Noch ein paar Punkte: Wenn ich mir lokale Wirtschaft in Großstädten, Arbeit und Freizeitindustrie, oder aktuelle Märkte für internationale Lifestyleprodukte so ansehe: Wenn da die ganzen "Richtigen" (also zw. 20 und 35, gut ausgebildet, erfolgreich im Job, usw.) nun plötzlich alle Kinder kriegen und ihr Leben entspr. umstellen würden, wäre vielleicht die Demografie und das Rentensystem und somit "Deutschland" "gerettet". Das Geld würde dann aber anderswo wieder empfindlich fehlen, und dort neue Arbeitslosigkeit oder einen Abschwung produzieren. Es gäbe noch mehr priv. Kitas, Kindermode, Freizeitparks und Familienhotels, Windeln und Kinderwägen. Aber wird dann weniger in elektr. Lifestyle-Produkte, teure Autos, Bars, Premium-Gastronomie, -Mobiliar, -Kultur und Städtereisen investiert. Junge Eltern haben dafür weniger Geld, und, vor allem, kaum noch Zeit oder Interesse (erst später dann wieder). In den Suburbs der 80er, und den schicken (nun) familienfreundlichen und teuren Innenstadtvierteln der 2000er blüht alles mögliche, nur nicht die Kultur, Bildung und Verfeinerung, von den paar Boheme-Relikten mal abgesehen, die dort angesichts von Preisniveau und sozialer Umstrukturierung aber auch schon seufzend wegziehen.
Mein pers. Eindruck ist übrigens, dass entweder wirklich eher arme, oder aber sehr gut abgesicherte, wohlsituierte Bürgerkinder die Kinder kriegen. Dazwischen hakts, teure Wohnungen, schlecht bezahlte Jobs, mangelnde Planungssicherheit, erzwungene Flexibilität. Kaum eine Zeit hat wohl so viele und widersprüchliche Forderungen an junge Leute herangetragen wie die unsrige, parallel zu paradoxen Versprechen wie "werde, was du willst, entdecke deine Talente", "bilde dich", "du bist alleiniger Schmied deines Glücks", "nie gab es so viele Möglichkeiten", "nie ging es uns so gut", "verkauf dich gut", "sei kein Loser". Man müsste wohl etwas differenzierter hinschauen, wem es dabei wie gut geht. Der kindermangel ist wohl ein Indiz.

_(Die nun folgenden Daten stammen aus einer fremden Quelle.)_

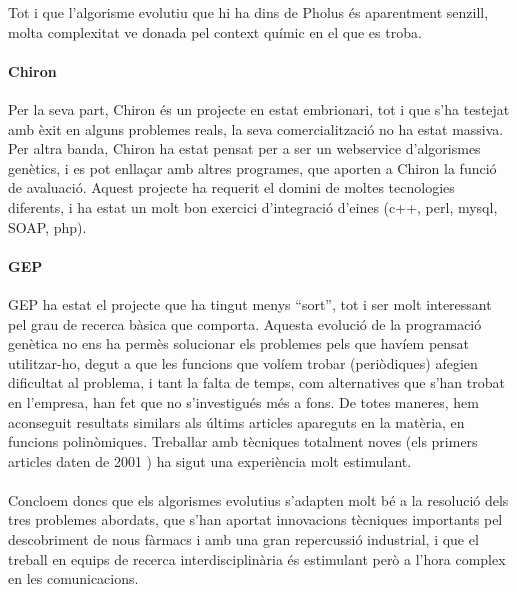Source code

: Tot i que l'algorisme evolutiu que hi ha dins de Pholus és aparentment senzill,
molta complexitat ve donada pel context químic en el que es troba.

\paragraph{Chiron} %
\label{par:Chiron}

Per la seva part, Chiron és un projecte en estat embrionari, tot i que s'ha testejat amb èxit en alguns problemes reals, la seva comercialització no ha estat massiva.
Per altra banda, Chiron ha estat pensat per a ser un webservice d'algorismes genètics,
i es pot enllaçar amb altres programes, que aporten a Chiron la funció de
avaluació.  Aquest projecte ha requerit el domini de moltes tecnologies
diferents, i ha estat un molt bon exercici d'integració d'eines
(c++, perl, mysql, SOAP, php).

\paragraph{GEP} %
\label{par:GEP}
GEP ha estat el projecte que ha tingut menys ``sort'', tot i ser molt
interessant pel grau de recerca bàsica que comporta.  Aquesta evolució de la programació genètica no ens ha permès solucionar els problemes pels que havíem pensat utilitzar-ho, degut a que les funcions que volíem trobar (periòdiques) afegien
dificultat al problema, i tant la falta de temps, com alternatives que s'han
trobat en l'empresa, han fet que no s'investigués més a fons.  De totes maneres,
hem aconseguit resultats similars als últims articles apareguts en la matèria,
en funcions polinòmiques.  Treballar amb tècniques totalment noves (els primers
articles daten de 2001 \cite{ferreira:2001}) ha sigut una experiència molt
estimulant.
\\ 
\\

Concloem doncs que els algorismes evolutius s'adapten molt bé a la resolució dels tres problemes abordats, que s'han aportat innovacions tècniques importants pel descobriment de nous fàrmacs i amb una gran repercussió industrial, i que el treball en equips de recerca interdisciplinària és estimulant però a l'hora complex en les comunicacions.



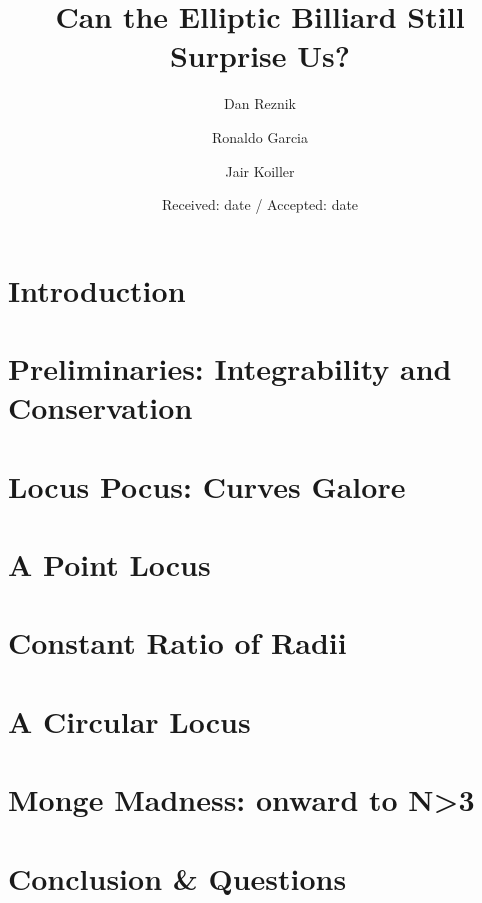 \documentclass{svjour3}
\begin{document}
\title{Can the Elliptic Billiard Still Surprise Us?}
\author{Dan Reznik \and Ronaldo Garcia \and Jair Koiller}


\date{Received: date / Accepted: date}

\maketitle



\section{Introduction}
\label{sec:intro}


\section{Preliminaries: Integrability and Conservation}
\label{sec:integrability}


\section{Locus Pocus: Curves Galore}
\label{sec:loci}


\section{A Point Locus}
\label{sec:mitten}


\section{Constant Ratio of Radii}
\label{sec:cosines}


\section{A Circular Locus}
\label{sec:circles}


\section{Monge Madness: onward to N>3}
\label{sec:generalize}


\section{Conclusion \& Questions}
\label{sec:conclusion}




 
 
\end{document}
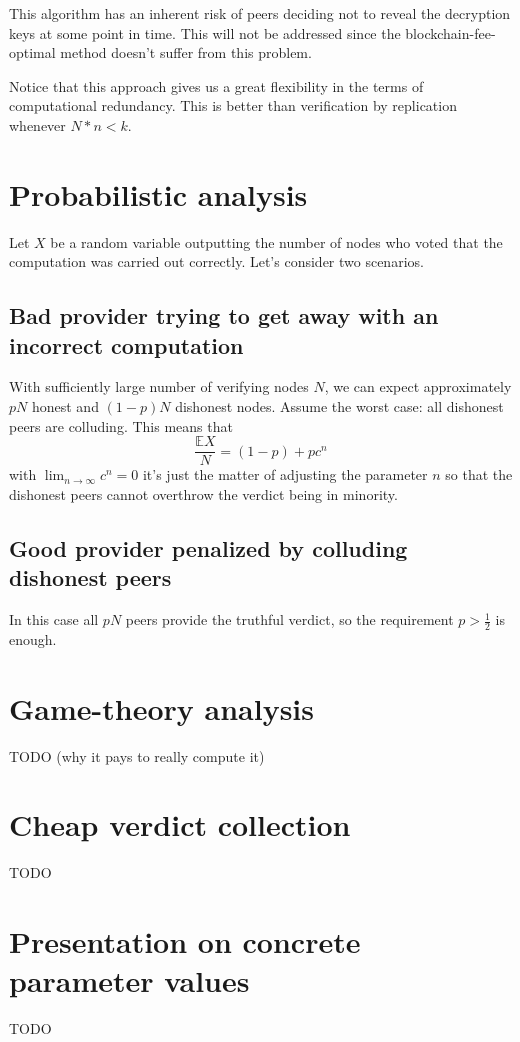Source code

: \documentclass[12pt]{article}
\begin{document}
This algorithm has an inherent risk of peers deciding not to reveal the decryption keys at some point in time. 
This will not be addressed since the blockchain-fee-optimal method doesn't suffer from this problem.

Notice that this approach gives us a great flexibility in the terms of computational redundancy. This is better than verification by replication whenever $N * n < k$.

\section{Probabilistic analysis}
Let $X$ be a random variable outputting the number of nodes who voted that the computation was carried out correctly.
Let's consider two scenarios. 
\subsection{Bad provider trying to get away with an incorrect computation}
With sufficiently large number of verifying nodes $N$, we can expect approximately $pN$ honest and $(1-p)N$ dishonest nodes. 
Assume the worst case: all dishonest peers are colluding. This means that 
\begin{equation}
\frac{\mathbb{E}X}{N} = (1-p) + pc^n
\end{equation}
with $\lim_{n\to\infty} c^n = 0$ it's just the matter of adjusting the parameter $n$ so that the dishonest peers cannot overthrow the verdict being in minority.

\subsection{Good provider penalized by colluding dishonest peers}
In this case all $pN$ peers provide the truthful verdict, so the requirement $p > \frac{1}{2}$ is enough.

\section{Game-theory analysis} 
TODO (why it pays to really compute it)

\section{Cheap verdict collection}
TODO
\section{Presentation on concrete parameter values}
TODO
\end{document}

Ein anderer Punkt, der hier angesichts der selbstverursachten Sachzwänge und daraus folgenden Wünsche etwas außer Acht gerät: Im dichtbesiedelten Europa ist Deutschland einer der dichtgedrängtsten, zersiedelten Flächenstaaten. Die Reste von Natur sind an den Wochenenden überlaufen, auf den Autobahnen staut sich der Verkehr, Jets brausen im Minutentakt über die Vororte, man kann nirgendwo mal 5 oder 10 Kilometer wandern, ohne nicht auf ein Industriegebiet, einen Sub-Suburb, ein Neubaugebiet zu stoßen. In den (meisten) Großstädten drängen sich die Leute und balgen sich um überteuerte Immobilien. Kaum noch eine Freifläche, die nicht schon von Projektentwicklern beplant wird. Jeder Quadratzentimeter muss sich rechnen. Hier leben nicht zuwenig Menschen, sondern eher zuviele. Was für eine Wohltat, durch entvölkerte Landstriche des Ostens zu reisen, oder durch Skandinavien.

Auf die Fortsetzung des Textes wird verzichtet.